The Coral of Vancouver Island’s Rainforest – An unprotected underworld

By Mark Worthing

January 2017

This article was originally published in Island Parent Magazine.

Have you ever hiked through the forests of Vancouver Island and come across rivers bursting out of the ground from seemingly nowhere? Or have you followed the path of a creek to find that the rushing water disappears underground? If you have, you’re likely walking on a karst landscape with a complex cave system of limestone, dolomite or marble beneath your feet.

Photo by Charly Caproff

Photo by Charly Caproff.

Vancouver Island has more caves than all of Canada combined. These caves are a result of the large limestone deposits that span along its length. Where this soluble rock is exposed to rainwater or to the surface of the earth (epikarst), we call this a karst landscape.

Thousands upon thousands of years of rainwater carves the bedrock through alchemy and time. This forms the magical architecture of underworld sinkholes, caverns, caves and disappearing rivers. This phenomenon happens to correlate with Vancouver Island’s spectacular ancient rainforest.

If you were to take a flight above a karst forest, you’d see a richer colour in the forest canopy. The most productive salmon-bearing streams in coastal B.C. feature karst somewhere within their river system. These limestone deposits have the same basic chemistry as coral reefs, oyster shells, eggshells and antlers.

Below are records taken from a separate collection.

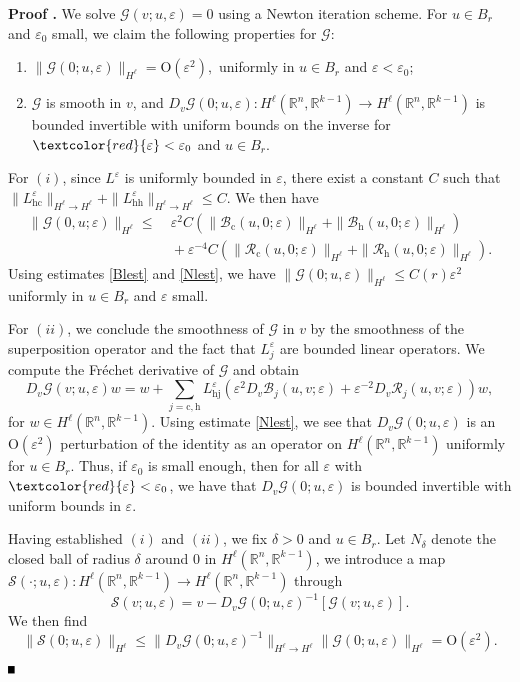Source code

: \documentclass[10pt]{article}
\newenvironment{Proof}[1][\unskip]%
 {\begin{trivlist} \item[]{\bf Proof #1. }}%
 {\hspace*{\fill}$\rule{.4\baselineskip}{.4\baselineskip}$\end{trivlist}}
\newcommand{\R}{\mathbb{R}}
\newcommand{\rmO}{\mathrm{O}}
\newcommand{\eps}{\varepsilon}
\newcommand{\G}{\mathcal{G}}
\newcommand{\cS}{\mathcal{S}}
\newcommand{\Rm}{\mathcal{R}}
\begin{document}
\begin{Proof}We solve $\G(v;u,\eps)=0$ using a Newton iteration scheme. For $u \in B_r$ and $\eps_0$ small, we claim the following properties for $\G$:
\begin{enumerate}
\item $\|\G(0;u,\eps)\|_{H^\ell} = \rmO(\eps^2),$ uniformly in $u\in B_r$ and $\eps < \eps_0$;
\item $\G$ is smooth in $v$, and $D_v \G(0; u, \eps):H^\ell(\R^n,\R^{k-1}) \to H^\ell(\R^n,\R^{k-1})$ is bounded invertible with uniform bounds on the inverse for $\textcolor{red}{\eps}<\eps_0$ and $u \in B_r$. 
\end{enumerate}

For $(i)$, since $L^\eps$ is uniformly bounded in $\eps$, there exist a constant $C$ such that $\| L_\mathrm{hc}^\eps\|_{H^\ell \to H^\ell}+\| L_\mathrm{hh}^\eps \|_{H^\ell \to H^\ell } \le C$. We then have
\begin{align*}
\|\G(0,u;\eps)\|_{H^\ell} \le&\  \eps^2C(\|\mathcal{B}_\mathrm{c}(u,0;\eps)\|_{H^\ell} +\|\mathcal{B}_\mathrm{h}(u,0;\eps)\|_{H^\ell})\\
&\ +\eps^{-4}C(\|\Rm_\mathrm{c}(u,0;\eps)\|_{H^\ell}+\|\Rm_\mathrm{h}(u,0;\eps)\|_{H^\ell}).
\end{align*}
Using estimates \eqref{Blest} and \eqref{Nlest}, we have $\|\G(0;u,\eps)\|_{H^\ell} \le C(r) \eps^2$ uniformly in $u\in B_r$ and $\eps$ small.

For $(ii)$, we conclude the smoothness of $\mathcal{G}$ in $v$ by the smoothness of the superposition operator and the fact that $L^\eps_j$ are bounded linear operators. We compute the Fr\'echet derivative of $\G$ and obtain
\[ 
D_v\G(v;u,\eps) w = w+ \sum_{j=\mathrm{c,h}} L_\mathrm{hj}^\eps \left(\eps^2 D_v \mathcal{B}_j (u,v;\eps)+ \eps^{-2} D_v\Rm_j(u,v;\eps) \right) w,
\] 
for $w \in H^\ell(\R^n,\R^{k-1})$. Using estimate \eqref{Nlest}, we see that $D_v\G(0; u, \eps)$ is an $\rmO(\eps^2)$ perturbation of the identity as an operator on $H^\ell(\R^n,\R^{k-1})$ uniformly for $u \in B_r$. Thus, if $\eps_0$ is small enough, then for all $\eps$ with $\textcolor{red}{\eps}<\eps_0$, we have that $D_v\G(0;u,\eps)$ is bounded invertible with uniform bounds in $\eps$.


Having established $(i)$ and $(ii)$, we fix $\delta>0$ and $u \in B_r$. Let $N_\delta$ denote the closed ball of radius $\delta$ around $0$ in $H^\ell(\R^n,\R^{k-1})$, we introduce a map $\cS(\cdot; u,\eps): H^\ell(\R^n,\R^{k-1}) \to H^\ell(\R^n,\R^{k-1})$ through
\[
\cS(v; u,\eps) = v - D_v\G(0;u, \eps)^{-1}[\G(v;u,\eps)].
\]
We then find
\[
\|\cS(0;u,\eps) \|_{H^\ell} \le \|D_v\G(0;u,\eps)^{-1}\|_{H^\ell\to H^\ell} \|\G(0;u, \eps)\|_{H^\ell} = \rmO(\eps^2).
\]


\end{Proof}
\end{document}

After the last Ice Age, rich nutrients were left behind by receding glaciers. These provided the food today’s old-growth trees needed to develop into some of the planet’s most unique and magnificent forests. Over time, that fertile topsoil has been sucked up into the trees and other plants, carrying on the lifecycle of ancient forest ecology. This has helped create towering nutrient-rich cedar, spruce and Douglas fir trees with roots clutching coral limestone bedrock.

This gift of glacial nutrients only comes once. It now exists only within the decomposition cycles of dead plant matter and fungus on the spongy forest floor. The topsoil has also been pulled down into valley bottoms and waterways, creating healthy salmon-bearing rivers and exposing the karst bedrock below.

When a karst landscape gets this nutrient gift, one of the most endangered ecosystems on Vancouver Island is created: old-growth karst forests.

Unlike Alaska and Washington where there is stringent protection, British Columbia has absolutely no legislated protection for karst landscapes or even caves. A Cave Protection Act has been tabled for first reading in the B.C. Legislature more than once and the U.S. federal Cave Resources Protection Act was made into law over three decades ago. Yet the logging industry’s death grip on the provincial government seems to block attempts for legislation. Karst or cave protection might damper logging companies’ profit margins, so there is little political will to regulate.

Photo by Tristan Crosby.

Photo by Tristan Crosby.

There is also no protection for rivers or creeks that ‘disappear’ underground. Logging and road building is legal on top of areas that could be massive cave and karst systems. Not only is this dangerous to workers and a risk to public health, but it is belligerent negligence of a fragile ecosystem.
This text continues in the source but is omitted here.